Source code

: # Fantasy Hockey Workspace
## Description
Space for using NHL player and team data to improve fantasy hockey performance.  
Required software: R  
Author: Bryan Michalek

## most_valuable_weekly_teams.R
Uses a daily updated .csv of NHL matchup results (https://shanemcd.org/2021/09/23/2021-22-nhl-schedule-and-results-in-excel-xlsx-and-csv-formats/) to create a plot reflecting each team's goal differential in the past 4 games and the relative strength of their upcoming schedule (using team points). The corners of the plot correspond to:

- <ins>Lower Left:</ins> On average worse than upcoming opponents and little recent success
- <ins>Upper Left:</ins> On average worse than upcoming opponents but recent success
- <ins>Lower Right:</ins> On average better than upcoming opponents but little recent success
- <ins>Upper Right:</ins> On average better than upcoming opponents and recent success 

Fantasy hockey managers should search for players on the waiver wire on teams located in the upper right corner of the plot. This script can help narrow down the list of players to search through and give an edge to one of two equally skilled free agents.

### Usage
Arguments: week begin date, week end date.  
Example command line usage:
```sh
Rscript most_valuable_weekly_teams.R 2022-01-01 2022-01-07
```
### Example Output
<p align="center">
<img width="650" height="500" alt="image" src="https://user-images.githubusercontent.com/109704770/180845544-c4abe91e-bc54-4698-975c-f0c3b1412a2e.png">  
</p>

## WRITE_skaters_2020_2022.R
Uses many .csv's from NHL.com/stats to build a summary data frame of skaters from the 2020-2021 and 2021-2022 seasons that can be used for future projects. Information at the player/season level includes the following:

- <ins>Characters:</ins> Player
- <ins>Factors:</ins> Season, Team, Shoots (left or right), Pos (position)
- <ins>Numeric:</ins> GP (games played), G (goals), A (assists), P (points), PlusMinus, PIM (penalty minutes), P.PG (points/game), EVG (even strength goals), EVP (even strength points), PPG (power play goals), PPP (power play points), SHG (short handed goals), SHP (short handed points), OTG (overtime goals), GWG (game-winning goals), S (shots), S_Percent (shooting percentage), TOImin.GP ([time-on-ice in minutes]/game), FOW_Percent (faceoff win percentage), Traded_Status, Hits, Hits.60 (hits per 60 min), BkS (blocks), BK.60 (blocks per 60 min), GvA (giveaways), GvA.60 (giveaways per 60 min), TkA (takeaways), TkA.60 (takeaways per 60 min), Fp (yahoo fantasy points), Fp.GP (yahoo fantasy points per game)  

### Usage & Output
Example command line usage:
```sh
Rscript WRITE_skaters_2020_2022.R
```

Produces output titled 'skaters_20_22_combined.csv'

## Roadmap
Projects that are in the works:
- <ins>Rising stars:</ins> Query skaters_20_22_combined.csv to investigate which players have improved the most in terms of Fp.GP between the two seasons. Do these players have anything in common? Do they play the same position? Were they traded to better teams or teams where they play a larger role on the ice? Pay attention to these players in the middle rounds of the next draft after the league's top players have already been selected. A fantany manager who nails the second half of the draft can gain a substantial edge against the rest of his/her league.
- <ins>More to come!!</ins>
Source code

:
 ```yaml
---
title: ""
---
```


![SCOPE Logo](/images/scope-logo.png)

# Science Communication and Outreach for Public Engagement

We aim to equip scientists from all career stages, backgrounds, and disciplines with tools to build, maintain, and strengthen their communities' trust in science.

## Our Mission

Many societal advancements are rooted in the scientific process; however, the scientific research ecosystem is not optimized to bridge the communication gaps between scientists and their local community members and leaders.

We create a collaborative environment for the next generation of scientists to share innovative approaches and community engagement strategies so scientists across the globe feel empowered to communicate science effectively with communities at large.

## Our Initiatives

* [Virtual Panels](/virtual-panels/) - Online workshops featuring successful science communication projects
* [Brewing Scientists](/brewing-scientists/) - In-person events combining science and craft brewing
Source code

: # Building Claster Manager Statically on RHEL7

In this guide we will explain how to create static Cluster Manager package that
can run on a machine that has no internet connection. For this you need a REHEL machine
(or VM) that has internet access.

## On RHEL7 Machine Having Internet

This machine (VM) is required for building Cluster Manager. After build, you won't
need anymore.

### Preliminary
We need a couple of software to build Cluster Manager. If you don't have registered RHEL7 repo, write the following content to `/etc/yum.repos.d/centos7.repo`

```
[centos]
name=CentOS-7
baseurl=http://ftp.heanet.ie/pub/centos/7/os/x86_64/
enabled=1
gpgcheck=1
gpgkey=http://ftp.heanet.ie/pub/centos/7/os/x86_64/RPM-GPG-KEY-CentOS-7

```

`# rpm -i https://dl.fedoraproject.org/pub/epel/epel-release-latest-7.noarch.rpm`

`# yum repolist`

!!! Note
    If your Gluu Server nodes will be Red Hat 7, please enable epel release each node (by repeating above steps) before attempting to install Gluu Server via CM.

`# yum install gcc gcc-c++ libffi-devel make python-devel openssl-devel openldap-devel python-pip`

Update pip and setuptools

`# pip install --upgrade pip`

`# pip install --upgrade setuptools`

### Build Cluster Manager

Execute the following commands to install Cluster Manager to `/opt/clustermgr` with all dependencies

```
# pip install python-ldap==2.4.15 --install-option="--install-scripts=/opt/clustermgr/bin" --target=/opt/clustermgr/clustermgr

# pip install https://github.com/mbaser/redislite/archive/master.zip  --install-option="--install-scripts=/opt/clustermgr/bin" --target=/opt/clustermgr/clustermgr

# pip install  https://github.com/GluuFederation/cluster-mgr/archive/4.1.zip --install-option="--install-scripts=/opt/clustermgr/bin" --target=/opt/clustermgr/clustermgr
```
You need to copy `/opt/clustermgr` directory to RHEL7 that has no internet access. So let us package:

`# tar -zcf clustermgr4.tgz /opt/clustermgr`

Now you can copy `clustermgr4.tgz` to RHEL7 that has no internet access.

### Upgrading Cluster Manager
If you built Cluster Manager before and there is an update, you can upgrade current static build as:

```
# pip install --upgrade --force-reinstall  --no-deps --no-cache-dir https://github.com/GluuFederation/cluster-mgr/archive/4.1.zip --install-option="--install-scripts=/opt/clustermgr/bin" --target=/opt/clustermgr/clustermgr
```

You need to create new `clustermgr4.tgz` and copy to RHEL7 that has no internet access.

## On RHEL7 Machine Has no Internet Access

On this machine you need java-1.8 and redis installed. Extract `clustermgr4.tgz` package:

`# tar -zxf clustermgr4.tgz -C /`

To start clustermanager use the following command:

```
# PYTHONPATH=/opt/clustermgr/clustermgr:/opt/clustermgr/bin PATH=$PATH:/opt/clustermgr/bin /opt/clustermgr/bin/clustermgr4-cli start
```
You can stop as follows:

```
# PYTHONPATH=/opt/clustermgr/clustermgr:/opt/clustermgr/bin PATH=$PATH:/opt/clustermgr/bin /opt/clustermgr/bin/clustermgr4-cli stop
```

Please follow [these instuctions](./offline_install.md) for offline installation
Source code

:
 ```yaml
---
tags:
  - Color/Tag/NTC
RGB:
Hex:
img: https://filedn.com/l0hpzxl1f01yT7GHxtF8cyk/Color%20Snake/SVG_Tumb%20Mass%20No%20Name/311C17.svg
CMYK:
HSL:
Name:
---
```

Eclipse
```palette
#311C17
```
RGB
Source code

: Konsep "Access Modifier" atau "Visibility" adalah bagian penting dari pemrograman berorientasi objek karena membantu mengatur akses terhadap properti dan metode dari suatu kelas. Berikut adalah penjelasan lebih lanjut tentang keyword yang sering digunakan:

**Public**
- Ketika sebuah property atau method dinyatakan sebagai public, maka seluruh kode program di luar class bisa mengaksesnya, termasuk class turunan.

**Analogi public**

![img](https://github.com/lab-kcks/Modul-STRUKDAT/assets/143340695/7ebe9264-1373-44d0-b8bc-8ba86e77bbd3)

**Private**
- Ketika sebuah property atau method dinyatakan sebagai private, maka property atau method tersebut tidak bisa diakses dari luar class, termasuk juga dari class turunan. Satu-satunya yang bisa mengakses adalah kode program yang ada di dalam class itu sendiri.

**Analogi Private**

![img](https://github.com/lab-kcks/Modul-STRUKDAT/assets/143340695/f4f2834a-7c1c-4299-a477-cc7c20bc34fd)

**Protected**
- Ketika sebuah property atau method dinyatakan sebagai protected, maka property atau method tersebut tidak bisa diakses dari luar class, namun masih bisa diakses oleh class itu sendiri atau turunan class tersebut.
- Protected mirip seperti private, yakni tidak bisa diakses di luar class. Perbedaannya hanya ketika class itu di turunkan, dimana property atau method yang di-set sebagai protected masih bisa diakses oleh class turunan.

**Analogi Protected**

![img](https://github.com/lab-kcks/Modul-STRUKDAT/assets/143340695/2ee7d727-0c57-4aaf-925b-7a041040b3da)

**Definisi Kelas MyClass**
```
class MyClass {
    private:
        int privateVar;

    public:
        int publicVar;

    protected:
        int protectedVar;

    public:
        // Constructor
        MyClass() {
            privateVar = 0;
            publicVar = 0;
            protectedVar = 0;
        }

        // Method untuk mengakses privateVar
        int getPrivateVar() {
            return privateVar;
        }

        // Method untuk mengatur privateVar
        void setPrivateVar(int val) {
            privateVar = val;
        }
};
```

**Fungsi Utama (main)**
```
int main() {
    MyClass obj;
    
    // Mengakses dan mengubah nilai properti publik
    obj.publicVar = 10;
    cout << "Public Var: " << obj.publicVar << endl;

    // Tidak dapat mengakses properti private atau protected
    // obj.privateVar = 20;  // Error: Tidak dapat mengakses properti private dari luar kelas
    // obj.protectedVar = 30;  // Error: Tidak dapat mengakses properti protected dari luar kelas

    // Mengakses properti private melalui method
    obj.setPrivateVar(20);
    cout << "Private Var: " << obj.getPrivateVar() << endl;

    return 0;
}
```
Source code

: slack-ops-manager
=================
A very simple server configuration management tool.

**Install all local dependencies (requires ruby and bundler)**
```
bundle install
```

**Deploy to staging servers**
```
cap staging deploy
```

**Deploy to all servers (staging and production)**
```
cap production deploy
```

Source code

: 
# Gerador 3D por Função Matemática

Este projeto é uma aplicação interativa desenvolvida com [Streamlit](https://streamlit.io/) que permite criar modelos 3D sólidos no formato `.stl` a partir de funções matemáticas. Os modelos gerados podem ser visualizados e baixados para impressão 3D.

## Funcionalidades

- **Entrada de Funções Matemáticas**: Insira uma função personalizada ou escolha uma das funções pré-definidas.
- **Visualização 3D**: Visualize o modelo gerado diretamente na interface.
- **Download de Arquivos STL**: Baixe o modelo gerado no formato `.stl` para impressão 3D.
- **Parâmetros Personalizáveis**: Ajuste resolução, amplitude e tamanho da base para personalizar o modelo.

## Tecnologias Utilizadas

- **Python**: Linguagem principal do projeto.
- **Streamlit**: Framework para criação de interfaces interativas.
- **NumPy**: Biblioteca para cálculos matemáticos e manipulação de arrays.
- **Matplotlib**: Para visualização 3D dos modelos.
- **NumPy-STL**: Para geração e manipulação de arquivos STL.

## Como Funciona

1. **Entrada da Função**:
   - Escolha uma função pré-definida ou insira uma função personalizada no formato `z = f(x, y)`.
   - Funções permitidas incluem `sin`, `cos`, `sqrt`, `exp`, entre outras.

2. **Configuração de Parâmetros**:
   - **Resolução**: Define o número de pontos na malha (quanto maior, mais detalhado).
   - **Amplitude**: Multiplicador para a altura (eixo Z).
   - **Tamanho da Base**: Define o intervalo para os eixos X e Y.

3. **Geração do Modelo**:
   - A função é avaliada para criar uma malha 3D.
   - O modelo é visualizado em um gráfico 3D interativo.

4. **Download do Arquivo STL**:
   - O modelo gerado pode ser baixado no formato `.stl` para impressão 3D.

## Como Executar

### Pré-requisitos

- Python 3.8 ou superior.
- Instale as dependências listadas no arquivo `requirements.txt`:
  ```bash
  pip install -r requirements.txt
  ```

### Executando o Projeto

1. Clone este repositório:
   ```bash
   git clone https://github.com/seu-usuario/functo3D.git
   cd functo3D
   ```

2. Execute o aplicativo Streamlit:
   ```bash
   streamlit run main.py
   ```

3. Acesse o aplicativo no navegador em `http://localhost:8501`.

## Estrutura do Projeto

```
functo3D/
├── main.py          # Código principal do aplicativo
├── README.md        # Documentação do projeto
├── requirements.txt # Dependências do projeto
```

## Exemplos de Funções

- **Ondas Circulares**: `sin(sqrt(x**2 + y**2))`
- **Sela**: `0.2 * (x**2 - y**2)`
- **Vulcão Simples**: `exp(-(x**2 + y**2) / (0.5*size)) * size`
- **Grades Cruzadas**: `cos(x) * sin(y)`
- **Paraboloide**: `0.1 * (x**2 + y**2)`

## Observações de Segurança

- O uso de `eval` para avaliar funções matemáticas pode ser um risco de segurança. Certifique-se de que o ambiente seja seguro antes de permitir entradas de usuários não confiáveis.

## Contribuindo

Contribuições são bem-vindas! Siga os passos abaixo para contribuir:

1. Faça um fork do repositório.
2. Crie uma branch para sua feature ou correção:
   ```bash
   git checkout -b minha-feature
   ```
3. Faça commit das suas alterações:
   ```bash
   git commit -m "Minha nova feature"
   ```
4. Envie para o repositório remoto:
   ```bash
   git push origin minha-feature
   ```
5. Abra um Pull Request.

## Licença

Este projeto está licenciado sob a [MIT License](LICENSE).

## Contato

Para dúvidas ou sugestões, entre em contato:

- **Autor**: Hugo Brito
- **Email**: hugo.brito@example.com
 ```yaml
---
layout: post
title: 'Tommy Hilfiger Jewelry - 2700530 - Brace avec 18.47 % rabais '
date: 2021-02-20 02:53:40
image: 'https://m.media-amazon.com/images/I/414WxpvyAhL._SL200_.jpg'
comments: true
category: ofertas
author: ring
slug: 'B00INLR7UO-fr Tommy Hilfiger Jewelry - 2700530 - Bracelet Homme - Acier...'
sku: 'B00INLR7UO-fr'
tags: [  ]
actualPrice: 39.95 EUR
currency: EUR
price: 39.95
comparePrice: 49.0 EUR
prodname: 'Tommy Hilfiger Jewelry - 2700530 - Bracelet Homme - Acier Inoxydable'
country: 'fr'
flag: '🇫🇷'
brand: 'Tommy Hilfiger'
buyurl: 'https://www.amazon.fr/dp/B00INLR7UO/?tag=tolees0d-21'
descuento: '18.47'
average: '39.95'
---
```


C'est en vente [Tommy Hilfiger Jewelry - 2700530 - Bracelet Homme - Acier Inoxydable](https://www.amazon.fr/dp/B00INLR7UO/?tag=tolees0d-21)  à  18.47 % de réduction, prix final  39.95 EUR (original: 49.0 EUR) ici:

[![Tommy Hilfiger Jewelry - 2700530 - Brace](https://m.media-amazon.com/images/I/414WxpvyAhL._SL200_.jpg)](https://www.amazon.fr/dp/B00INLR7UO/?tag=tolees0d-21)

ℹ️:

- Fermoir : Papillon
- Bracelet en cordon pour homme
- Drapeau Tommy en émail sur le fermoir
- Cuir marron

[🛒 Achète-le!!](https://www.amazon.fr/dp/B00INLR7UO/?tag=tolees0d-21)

+ + +

- _Brief_:
From the entries above, copy out every line where the string "getPrivateVar" appears.

- _Output of the exercise_:
        int getPrivateVar() {
    cout << "Private Var: " << obj.getPrivateVar() << endl;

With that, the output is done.